Bitcoin enthusiasts are accustomed to believe that the virtual currency bitcoin is a magical solution for remittances: it makes them cheap and fast. However, it seems that the situation is much more complicated. In a blog post published on 6 October, Luis Buenaventure, formerly co-founder and one of the directors of Rebit.ph, which he characterises as “one of the most successful examples” of a bitcoin remittance company, argues that bitcoin does not actually make remittances cheaper.

According to Buenaventure, the cross-border transfer itself is not really expensive for big companies such as Western Union or Moneygram. It costs much more to receive cash from the sender and to pay it to the recipient. And, though bitcoin allows people to circumvent the SWIFT, a bitcoin-powered remittance basically follows the same pattern as the traditional one and cannot really be cheaper.

To check the information, Bitcoin Magazine contacted four other bitcoin remittance companies: Bitex, HelloBit, SatoshiTango and Volabit. They mostly agreed with the Buenaventure’s point.

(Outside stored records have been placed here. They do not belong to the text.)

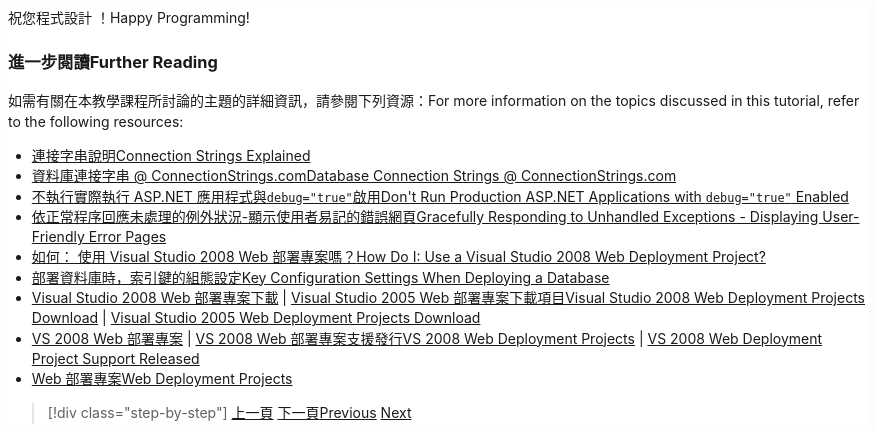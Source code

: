 <span data-ttu-id="e1c06-214">祝您程式設計 ！</span><span class="sxs-lookup"><span data-stu-id="e1c06-214">Happy Programming!</span></span>

### <a name="further-reading"></a><span data-ttu-id="e1c06-215">進一步閱讀</span><span class="sxs-lookup"><span data-stu-id="e1c06-215">Further Reading</span></span>

<span data-ttu-id="e1c06-216">如需有關在本教學課程所討論的主題的詳細資訊，請參閱下列資源：</span><span class="sxs-lookup"><span data-stu-id="e1c06-216">For more information on the topics discussed in this tutorial, refer to the following resources:</span></span>

- [<span data-ttu-id="e1c06-217">連接字串說明</span><span class="sxs-lookup"><span data-stu-id="e1c06-217">Connection Strings Explained</span></span>](http://www.connectionstrings.com/Articles/Show/what-is-a-connection-string)
- [<span data-ttu-id="e1c06-218">資料庫連接字串 @ ConnectionStrings.com</span><span class="sxs-lookup"><span data-stu-id="e1c06-218">Database Connection Strings @ ConnectionStrings.com</span></span>](http://www.connectionstrings.com/)
- [<span data-ttu-id="e1c06-219">不執行實際執行 ASP.NET 應用程式與`debug="true"`啟用</span><span class="sxs-lookup"><span data-stu-id="e1c06-219">Don't Run Production ASP.NET Applications with `debug="true"` Enabled</span></span>](https://weblogs.asp.net/scottgu/Don_1920_t-run-production-ASP.NET-Applications-with-debug_3D001D20_true_1D20_-enabled)
- [<span data-ttu-id="e1c06-220">依正常程序回應未處理的例外狀況-顯示使用者易記的錯誤網頁</span><span class="sxs-lookup"><span data-stu-id="e1c06-220">Gracefully Responding to Unhandled Exceptions - Displaying User-Friendly Error Pages</span></span>](http://aspnet.4guysfromrolla.com/articles/090606-1.aspx)
- [<span data-ttu-id="e1c06-221">如何： 使用 Visual Studio 2008 Web 部署專案嗎？</span><span class="sxs-lookup"><span data-stu-id="e1c06-221">How Do I: Use a Visual Studio 2008 Web Deployment Project?</span></span>](../../../videos/how-do-i/how-do-i-use-a-visual-studio-2008-web-deployment-project.md)
- [<span data-ttu-id="e1c06-222">部署資料庫時，索引鍵的組態設定</span><span class="sxs-lookup"><span data-stu-id="e1c06-222">Key Configuration Settings When Deploying a Database</span></span>](http://aspnet.4guysfromrolla.com/articles/121008-1.aspx)
- <span data-ttu-id="e1c06-223">[Visual Studio 2008 Web 部署專案下載](https://www.microsoft.com/downloads/details.aspx?FamilyId=0AA30AE8-C73B-4BDD-BB1B-FE697256C459&amp;displaylang=en) | [Visual Studio 2005 Web 部署專案下載項目](https://download.microsoft.com/download/9/4/9/9496adc4-574e-4043-bb70-bc841e27f13c/WebDeploymentSetup.msi)</span><span class="sxs-lookup"><span data-stu-id="e1c06-223">[Visual Studio 2008 Web Deployment Projects Download](https://www.microsoft.com/downloads/details.aspx?FamilyId=0AA30AE8-C73B-4BDD-BB1B-FE697256C459&amp;displaylang=en) | [Visual Studio 2005 Web Deployment Projects Download](https://download.microsoft.com/download/9/4/9/9496adc4-574e-4043-bb70-bc841e27f13c/WebDeploymentSetup.msi)</span></span>
- <span data-ttu-id="e1c06-224">[VS 2008 Web 部署專案](https://weblogs.asp.net/scottgu/archive/2005/11/06/429723.aspx) | [VS 2008 Web 部署專案支援發行](https://weblogs.asp.net/scottgu/archive/2008/01/28/vs-2008-web-deployment-project-support-released.aspx)</span><span class="sxs-lookup"><span data-stu-id="e1c06-224">[VS 2008 Web Deployment Projects](https://weblogs.asp.net/scottgu/archive/2005/11/06/429723.aspx) | [VS 2008 Web Deployment Project Support Released](https://weblogs.asp.net/scottgu/archive/2008/01/28/vs-2008-web-deployment-project-support-released.aspx)</span></span>
- [<span data-ttu-id="e1c06-225">Web 部署專案</span><span class="sxs-lookup"><span data-stu-id="e1c06-225">Web Deployment Projects</span></span>](https://msdn.microsoft.com/en-us/magazine/cc163448.aspx)

>[!div class="step-by-step"]
<span data-ttu-id="e1c06-226">[上一頁](deploying-your-site-using-visual-studio-vb.md)
[下一頁](core-differences-between-iis-and-the-asp-net-development-server-vb.md)</span><span class="sxs-lookup"><span data-stu-id="e1c06-226">[Previous](deploying-your-site-using-visual-studio-vb.md)
[Next](core-differences-between-iis-and-the-asp-net-development-server-vb.md)</span></span>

According to Ali Goss of HelloBit, bitcoin even makes things worse, because using bitcoin means adding a third currency. The other problem, according to Hannah Kim of Volabit, is the ambiguous status of bitcoin in many countries, which makes it difficult for bitcoin companies to form partnerships with cash-collecting and distributing networks.

However, according to Buenaventure, there is a solution. If the money converted in cash but in a local virtual currency such as mobile money, it can reduce remittance costs. Currently, he argues, only two countries in the world possess successful mobile money systems: Kenya with M-Pesa and Zimbabwe with EcoCash. But everything can change in the near future.